*** RECORDS FOR THE EXERCISE Section Begins ***

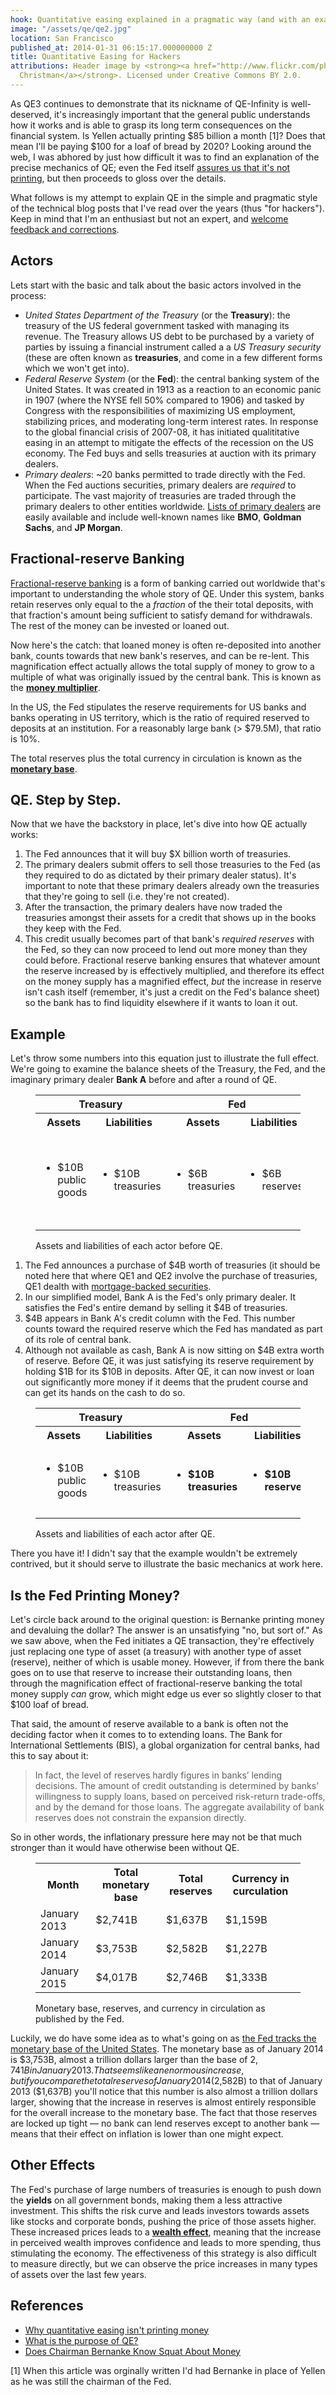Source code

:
 ```yaml
---
hook: Quantitative easing explained in a pragmatic way (and with an example).
image: "/assets/qe/qe2.jpg"
location: San Francisco
published_at: 2014-01-31 06:15:17.000000000 Z
title: Quantitative Easing for Hackers
attributions: Header image by <strong><a href="http://www.flickr.com/photos/gammaman/6242455757/">Eli
  Christman</a></strong>. Licensed under Creative Commons BY 2.0.
---
```


As QE3 continues to demonstrate that its nickname of QE-Infinity is well-deserved, it's increasingly important that the general public understands how it works and is able to grasp its long term consequences on the financial system. Is Yellen actually printing $85 billion a month [1]? Does that mean I'll be paying $100 for a loaf of bread by 2020? Looking around the web, I was abhored by just how difficult it was to find an explanation of the precise mechanics of QE; even the Fed itself [assures us that it's not printing](http://www.federalreserve.gov/faqs/money_12853.htm), but then proceeds to gloss over the details.

What follows is my attempt to explain QE in the simple and pragmatic style of the technical blog posts that I've read over the years (thus "for hackers"). Keep in mind that I'm an enthusiast but not an expert, and [welcome feedback and corrections](mailto:brandur@brandur.org).

## Actors

Lets start with the basic and talk about the basic actors involved in the process:

* *United States Department of the Treasury* (or the **Treasury**): the treasury of the US federal government tasked with managing its revenue. The Treasury allows US debt to be purchased by a variety of parties by issuing a financial instrument called a a _US Treasury security_ (these are often known as **treasuries**, and come in a few different forms which we won't get into).
* *Federal Reserve System* (or the **Fed**): the central banking system of the United States. It was created in 1913 as a reaction to an economic panic in 1907 (where the NYSE fell 50% compared to 1906) and tasked by Congress with the responsibilities of maximizing US employment, stabilizing prices, and moderating long-term interest rates. In response to the global financial crisis of 2007-08, it has initiated qualititative easing in an attempt to mitigate the effects of the recession on the US economy. The Fed buys and sells treasuries at auction with its primary dealers.
* *Primary dealers*: ~20 banks permitted to trade directly with the Fed. When the Fed auctions securities, primary dealers are _required_ to participate. The vast majority of treasuries are traded through the primary dealers to other entities worldwide. [Lists of primary dealers](http://en.wikipedia.org/wiki/Primary_dealer#Current_list) are easily available and include well-known names like **BMO**, **Goldman Sachs**, and **JP Morgan**.

## Fractional-reserve Banking

[Fractional-reserve banking](http://en.wikipedia.org/wiki/Fractional_reserve_banking) is a form of banking carried out worldwide that's important to understanding the whole story of QE. Under this system, banks retain reserves only equal to the a _fraction_ of the their total deposits, with that fraction's amount being sufficient to satisfy demand for withdrawals. The rest of the money can be invested or loaned out.

Now here's the catch: that loaned money is often re-deposited into another bank, counts towards that new bank's reserves, and can be re-lent. This magnification effect actually allows the total supply of money to grow to a multiple of what was originally issued by the central bank. This is known as the **[money multiplier](http://en.wikipedia.org/wiki/Money_multiplier)**.

In the US, the Fed stipulates the reserve requirements for US banks and banks operating in US territory, which is the ratio of required reserved to deposits at an institution. For a reasonably large bank (> $79.5M), that ratio is 10%.

The total reserves plus the total currency in circulation is known as the **[monetary base](http://en.wikipedia.org/wiki/Monetary_base)**.

## QE. Step by Step.

Now that we have the backstory in place, let's dive into how QE actually works:

1. The Fed announces that it will buy $X billion worth of treasuries.
1. The primary dealers submit offers to sell those treasuries to the Fed (as they required to do as dictated by their primary dealer status). It's important to note that these primary dealers already own the treasuries that they're going to sell (i.e. they're not created).
1. After the transaction, the primary dealers have now traded the treasuries amongst their assets for a credit that shows up in the books they keep with the Fed.
1. This credit usually becomes part of that bank's _required reserves_ with the Fed, so they can now proceed to lend out more money than they could before. Fractional reserve banking ensures that whatever amount the reserve increased by is effectively multiplied, and therefore its effect on the money supply has a magnified effect, _but_ the increase in reserve isn't cash itself (remember, it's just a credit on the Fed's balance sheet) so the bank has to find liquidity elsewhere if it wants to loan it out.

## Example

Let's throw some numbers into this equation just to illustrate the full effect. We're going to examine the balance sheets of the Treasury, the Fed, and the imaginary primary dealer **Bank A** before and after a round of QE.

<figure>
  <table>
    <tr>
      <th colspan="2">Treasury</th>
      <th colspan="2">Fed</th>
      <th colspan="2">Bank A</th>
    </tr>
    <tr>
      <th>Assets</th>
      <th>Liabilities</th>
      <th>Assets</th>
      <th>Liabilities</th>
      <th>Assets</th>
      <th>Liabilities</th>
    </tr>
    <tr>
      <td>
        <ul>
          <li>$10B public goods</li>
        </ul>
      </td>
      <td>
        <ul>
          <li>$10B treasuries</li>
        </ul>
      </td>
      <td>
        <ul>
          <li>$6B treasuries</li>
        </ul>
      </td>
      <td>
        <ul>
          <li>$6B reserves</li>
        </ul>
      </td>
      <td>
        <ul>
          <li>$1B reserves</li>
          <li>$5B loans</li>
          <li>$4B treasuries</li>
        </ul>
      <td>
        <ul>
          <li>$10B deposits</li>
        </ul>
      </td>
    </tr>
  </table>
  <figcaption>Assets and liabilities of each actor before QE.</figcaption>
</figure>

1. The Fed announces a purchase of $4B worth of treasuries (it should be noted here that where QE1 and QE2 involve the purchase of treasuries, QE1 dealth with [mortgage-backed securities](http://en.wikipedia.org/wiki/Mortgage-backed_securities).
1. In our simplified model, Bank A is the Fed's only primary dealer. It satisfies the Fed's entire demand by selling it $4B of treasuries.
1. $4B appears in Bank A's credit column with the Fed. This number counts toward the required reserve which the Fed has mandated as part of its role of central bank.
1. Although not available as cash, Bank A is now sitting on $4B extra worth of reserve. Before QE, it was just satisfying its reserve requirement by holding $1B for its $10B in deposits. After QE, it can now invest or loan out significantly more money if it deems that the prudent course and can get its hands on the cash to do so.

<figure>
  <table>
    <tr>
      <th colspan="2">Treasury</th>
      <th colspan="2">Fed</th>
      <th colspan="2">Bank A</th>
    </tr>
    <tr>
      <th>Assets</th>
      <th>Liabilities</th>
      <th>Assets</th>
      <th>Liabilities</th>
      <th>Assets</th>
      <th>Liabilities</th>
    </tr>
    <tr>
      <td>
        <ul>
          <li>$10B public goods</li>
        </ul>
      </td>
      <td>
        <ul>
          <li>$10B treasuries</li>
        </ul>
      </td>
      <td>
        <ul>
          <li><strong>$10B treasuries</strong></li>
        </ul>
      </td>
      <td>
        <ul>
          <li><strong>$10B reserves</strong></li>
        </ul>
      </td>
      <td>
        <ul>
          <li><strong>$5B reserves</strong></li>
          <li>$5B loans</li>
        </ul>
      <td>
        <ul>
          <li>$10B deposits</li>
        </ul>
      </td>
    </tr>
  </table>
  <figcaption>Assets and liabilities of each actor after QE.</figcaption>
</figure>

There you have it! I didn't say that the example wouldn't be extremely contrived, but it should serve to illustrate the basic mechanics at work here.

## Is the Fed Printing Money?

Let's circle back around to the original question: is Bernanke printing money and devaluing the dollar? The answer is an unsatisfying "no, but sort of." As we saw above, when the Fed initiates a QE transaction, they're effectively just replacing one type of asset (a treasury) with another type of asset (reserve), neither of which is usable money. However, if from there the bank goes on to use that reserve to increase their outstanding loans, then through the magnification effect of fractional-reserve banking the total money supply _can_ grow, which might edge us ever so slightly closer to that $100 loaf of bread.

That said, the amount of reserve available to a bank is often not the deciding factor when it comes to to extending loans. The Bank for International Settlements (BIS), a global organization for central banks, had this to say about it:

> In fact, the level of reserves hardly figures in banks’ lending decisions. The amount of credit outstanding is determined by banks’ willingness to supply loans, based on perceived risk-return trade-offs, and by the demand for those loans. The aggregate availability of bank reserves does not constrain the expansion directly.

So in other words, the inflationary pressure here may not be that much stronger than it would have otherwise been without QE.

<figure>
  <table>
    <tr>
      <th>Month</th>
      <th>Total monetary base</th>
      <th>Total reserves</th>
      <th>Currency in curculation</th>
    </tr>
    <tr>
      <td>January 2013</td>
      <td>$2,741B</td>
      <td>$1,637B</td>
      <td>$1,159B</td>
    </tr>
    <tr>
      <td>January 2014</td>
      <td>$3,753B</td>
      <td>$2,582B</td>
      <td>$1,227B</td>
    </tr>
    <tr>
      <td>January 2015</td>
      <td>$4,017B</td>
      <td>$2,746B</td>
      <td>$1,333B</td>
    </tr>
  </table>
  <figcaption>Monetary base, reserves, and currency in circulation as published by the Fed.</figcaption>
</figure>

Luckily, we do have some idea as to what's going on as [the Fed tracks the monetary base of the United States](http://www.federalreserve.gov/releases/H3/Current/). The monetary base as of January 2014 is $3,753B, almost a trillion dollars larger than the base of $2,741B in January 2013. That seems like an enormous increase, but if you compare the total reserves of January 2014 ($2,582B) to that of January 2013 ($1,637B) you'll notice that this number is also almost a trillion dollars larger, showing that the increase in reserves is almost entirely responsible for the overall increase to the monetary base. The fact that those reserves are locked up tight &mdash; no bank can lend reserves except to another bank &mdash; means that their effect on inflation is lower than one might expect.

## Other Effects

The Fed's purchase of large numbers of treasuries is enough to push down the **yields** on all government bonds, making them a less attractive investment. This shifts the risk curve and leads investors towards assets like stocks and corporate bonds, pushing the price of those assets higher. These increased prices leads to a **[wealth effect](http://en.wikipedia.org/wiki/Wealth_effect)**, meaning that the increase in perceived wealth improves confidence and leads to more spending, thus stimulating the economy. The effectiveness of this strategy is also difficult to measure directly, but we can observe the price increases in many types of assets over the last few years.

## References

* [Why quantitative easing isn't printing money](http://www.cnbc.com/id/100760150)
* [What is the purpose of QE?](http://www.ritholtz.com/blog/2012/12/what-is-the-purpose-of-qe/)
* [Does Chairman Bernanke Know Squat About Money](http://www.economonitor.com/lrwray/2012/04/19/does-chairman-bernanke-know-squat-about-money/)

[1] When this article was orginally written I'd had Bernanke in place of Yellen as he was still the chairman of the Fed.

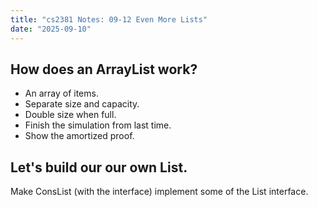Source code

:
 ```yaml
---
title: "cs2381 Notes: 09-12 Even More Lists"
date: "2025-09-10"
---
```


## How does an ArrayList work?

 - An array of items.
 - Separate size and capacity.
 - Double size when full.
 - Finish the simulation from last time.
 - Show the amortized proof.

## Let's build our our own List.

Make ConsList (with the interface) implement some of the List interface.


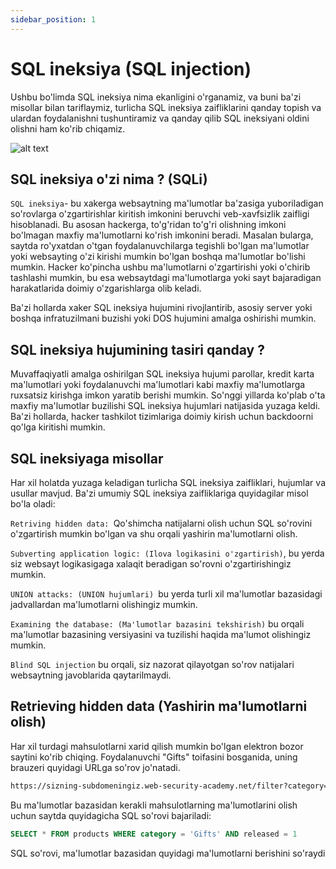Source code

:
 ```yaml
---
sidebar_position: 1
---
```


# SQL ineksiya (SQL injection)


Ushbu bo'limda SQL ineksiya nima ekanligini o'rganamiz, va buni ba'zi misollar bilan tariflaymiz, turlicha SQL ineksiya zaifliklarini qanday topish va ulardan foydalanishni tushuntiramiz va qanday qilib SQL ineksiyani oldini olishni ham ko'rib chiqamiz.

![alt text](https://1318585344-files.gitbook.io/~/files/v0/b/gitbook-x-prod.appspot.com/o/spaces%2FrI3bnq4ApxRcW4MU3hFQ%2Fuploads%2FnSA3OH0tANXuTasZ19rU%2Fimage.png?alt=media&token=da7d58c8-3727-487a-af7b-b414bb42ae6e)

## SQL ineksiya o'zi nima ? (SQLi)

`SQL ineksiya`- bu xakerga websaytning ma'lumotlar ba'zasiga yuboriladigan so'rovlarga o'zgartirishlar kiritish imkonini beruvchi veb-xavfsizlik zaifligi hisoblanadi. Bu asosan hackerga, to'g'ridan to'g'ri olishning imkoni bo'lmagan maxfiy ma'lumotlarni ko'rish imkonini beradi. Masalan bularga, saytda ro'yxatdan o'tgan foydalanuvchilarga tegishli bo'lgan ma'lumotlar yoki websayting o'zi kirishi mumkin bo'lgan boshqa ma'lumotlar bo'lishi mumkin. Hacker ko'pincha ushbu ma'lumotlarni o'zgartirishi yoki o'chirib tashlashi mumkin, bu esa websaytdagi ma'lumotlarga yoki sayt bajaradigan harakatlarida doimiy o'zgarishlarga olib keladi.

Ba'zi hollarda xaker SQL ineksiya hujumini rivojlantirib, asosiy server yoki boshqa infratuzilmani buzishi yoki DOS hujumini amalga oshirishi mumkin.

## SQL ineksiya hujumining tasiri qanday ?

Muvaffaqiyatli amalga oshirilgan SQL ineksiya hujumi parollar, kredit karta ma'lumotlari yoki foydalanuvchi ma'lumotlari kabi maxfiy ma'lumotlarga ruxsatsiz kirishga imkon yaratib berishi mumkin. So'nggi yillarda ko'plab o'ta maxfiy ma'lumotlar buzilishi SQL ineksiya hujumlari natijasida yuzaga keldi. Ba'zi hollarda, hacker tashkilot tizimlariga doimiy kirish uchun backdoorni qo'lga kiritishi mumkin.

## SQL ineksiyaga misollar
Har xil holatda yuzaga keladigan turlicha SQL ineksiya zaifliklari, hujumlar va usullar mavjud. Ba'zi umumiy SQL ineksiya zaifliklariga quyidagilar misol bo'la oladi:

`Retriving hidden data: `Qo'shimcha natijalarni olish uchun SQL so'rovini o'zgartirish mumkin bo'lgan  va shu orqali yashirin ma'lumotlarni olish.

`Subverting application logic: (Ilova logikasini o'zgartirish)`, bu yerda siz websayt logikasigaga xalaqit beradigan so'rovni o'zgartirishingiz mumkin.

`UNION attacks: (UNION hujumlari) `bu yerda turli xil ma'lumotlar bazasidagi jadvallardan ma'lumotlarni olishingiz mumkin.

`Examining the database: (Ma'lumotlar bazasini tekshirish)` bu orqali ma'lumotlar bazasining versiyasini va tuzilishi haqida ma'lumot olishingiz mumkin.

`Blind SQL injection` bu orqali, siz nazorat qilayotgan so'rov natijalari websaytning javoblarida qaytarilmaydi.

## Retrieving hidden data (Yashirin ma'lumotlarni olish)

Har xil turdagi mahsulotlarni xarid qilish mumkin bo'lgan elektron bozor saytini ko'rib chiqing. Foydalanuvchi "Gifts" toifasini bosganida, uning brauzeri quyidagi URLga so'rov jo'natadi.

```bash
https://sizning-subdomeningiz.web-security-academy.net/filter?category=Gifts
```

Bu ma'lumotlar bazasidan kerakli mahsulotlarning ma'lumotlarini olish uchun saytda quyidagicha SQL so'rovi bajariladi:

```sql
SELECT * FROM products WHERE category = 'Gifts' AND released = 1
```
SQL so'rovi, ma'lumotlar bazasidan quyidagi ma'lumotlarni berishini so'raydi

*** RECORDS FOR THE EXERCISE Section Ends ***

ACTION ITEM: Restate word for word the entries above from the line with "In the US, the" through the line with "1. The Fed announces that", inclusive, leaving out everything else.

EXERCISE RESPONSE:
In the US, the Fed stipulates the reserve requirements for US banks and banks operating in US territory, which is the ratio of required reserved to deposits at an institution. For a reasonably large bank (> $79.5M), that ratio is 10%.

The total reserves plus the total currency in circulation is known as the **[monetary base](http://en.wikipedia.org/wiki/Monetary_base)**.

## QE. Step by Step.

Now that we have the backstory in place, let's dive into how QE actually works:

1. The Fed announces that it will buy $X billion worth of treasuries.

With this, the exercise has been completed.